Transactions are auto committed on PostgreSQL 9.5.2 with no option to change it?

Eyal Roth picture Eyal Roth · May 4, 2016 · Viewed 15.5k times · Source

I've just set up a new PostgreSQL 9.5.2, and it seems that all my transactions are auto committed.

Running the following SQL:

CREATE TABLE test (id NUMERIC PRIMARY KEY);
INSERT INTO test (id) VALUES (1);
ROLLBACK;

results in a warning:

WARNING: there is no transaction in progress
ROLLBACK

on a different transaction, the following query:

SELECT * FROM test;

actually returns the row with 1 (as if the insert was committed).

I tried to set autocommit off, but it seems that this feature no longer exists (I get the unrecognized configuration parameter error).

What the hell is going on here?

Answer

a_horse_with_no_name picture a_horse_with_no_name · May 4, 2016

autocommit in Postgres is controlled by the SQL client, not on the server.
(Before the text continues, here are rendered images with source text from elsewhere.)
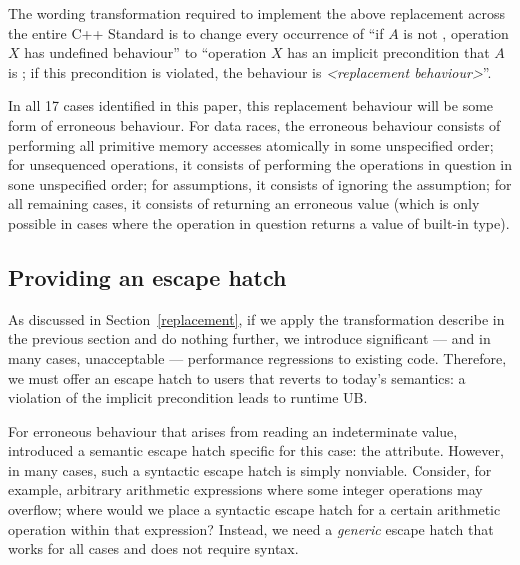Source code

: {The wording transformation required to implement the above replacement across the entire C++ Standard is to change every occurrence of “if $A$ is not , operation $X$ has undefined behaviour'' to ``operation $X$ has an implicit precondition that $A$ is ; if this precondition is violated, the behaviour is \emph{<replacement behaviour>}''.

In all 17 cases identified in this paper, this replacement behaviour will be some form of erroneous behaviour. For data races, the erroneous behaviour consists of performing all primitive memory accesses atomically in some unspecified order; 
for unsequenced operations, it consists of performing the operations in question in sone unspecified order; for assumptions, it consists of ignoring the assumption; for all remaining cases, it consists of returning an erroneous value (which is only possible in cases where the operation in question returns a value of built-in type).

\subsection{Providing an escape hatch}
\label{assume}

As discussed in Section~\ref{replacement}, if we apply the transformation describe in the previous section and do nothing further, we introduce significant --- and in many cases, unacceptable --- performance regressions to existing code. Therefore, we must offer an escape hatch to users that reverts to today's semantics: a violation of the implicit precondition leads to runtime UB.

For erroneous behaviour that arises from reading an indeterminate value, \cite{P2795R5} introduced a semantic escape hatch specific for this case: the \tcode{[[indeterminate]]} attribute. However, in many cases, such a syntactic escape hatch is simply nonviable. Consider, for example, arbitrary arithmetic expressions where some integer operations may overflow; where would we place a syntactic escape hatch for a certain arithmetic operation within that expression? Instead, we need a \emph{generic} escape hatch that works for all cases and does not require syntax.

}
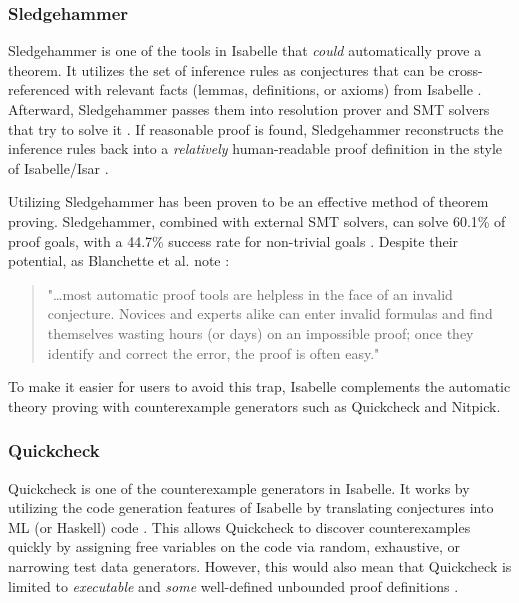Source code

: \subsubsection{Sledgehammer}
\label{sec:Sledgehammer}

Sledgehammer is one of the tools in Isabelle that \emph{could} automatically prove a theorem. It utilizes the set of inference rules as 
conjectures that can be cross-referenced with relevant facts (lemmas, definitions, or axioms) from Isabelle \cite[Sec. 3]{isabelleProof}. 
Afterward, Sledgehammer passes them into resolution prover and SMT solvers that try to solve it \cite[Sec. 3.3]{isabelleProof}. If reasonable 
proof is found, Sledgehammer reconstructs the inference rules back into a \emph{relatively} human-readable proof definition in the style of 
Isabelle/Isar \cite[Sec. 3.4]{isabelleProof}.

Utilizing Sledgehammer has been proven to be an effective method of theorem proving. Sledgehammer, combined with external SMT solvers, can 
solve 60.1\% of proof goals, with a 44.7\% success rate for non-trivial goals \cite[Sec. 6]{isabelleSledgehammerSMT}. Despite their 
potential, as Blanchette et al. note \cite[pp. 2]{isabelleProof}:

\begin{quote}
    "\dots most automatic proof tools are helpless in the face of an invalid conjecture. Novices and experts alike can enter invalid formulas and 
    find themselves wasting hours (or days) on an impossible proof; once they identify and correct the error, the proof is often easy."
\end{quote}

To make it easier for users to avoid this trap, Isabelle complements the automatic theory proving with counterexample generators such as Quickcheck 
and Nitpick.

\subsubsection{Quickcheck}
\label{sec:Quickcheck}

Quickcheck is one of the counterexample generators in Isabelle. It works by utilizing the code generation features of Isabelle by translating 
conjectures into ML (or Haskell) code \cite{isabelleQuickcheck}. This allows Quickcheck to discover counterexamples quickly by assigning 
free variables on the code via random, exhaustive, or narrowing test data generators. However, this would also mean that Quickcheck is limited 
to \emph{executable} and \emph{some} well-defined unbounded proof definitions \cite{isabelleQuickcheck}.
In psql you can do this using

\set AUTOCOMMIT off

Details are in the manual:
http://www.postgresql.org/docs/9.5/static/app-psql.html#APP-PSQL-VARIABLES

In that case every statement you execute starts a transaction until you run commit (including select statements!)

Other SQL clients have other ways of enabling/disabling autocommit.


Alternatively you can use begin to start a transaction manually.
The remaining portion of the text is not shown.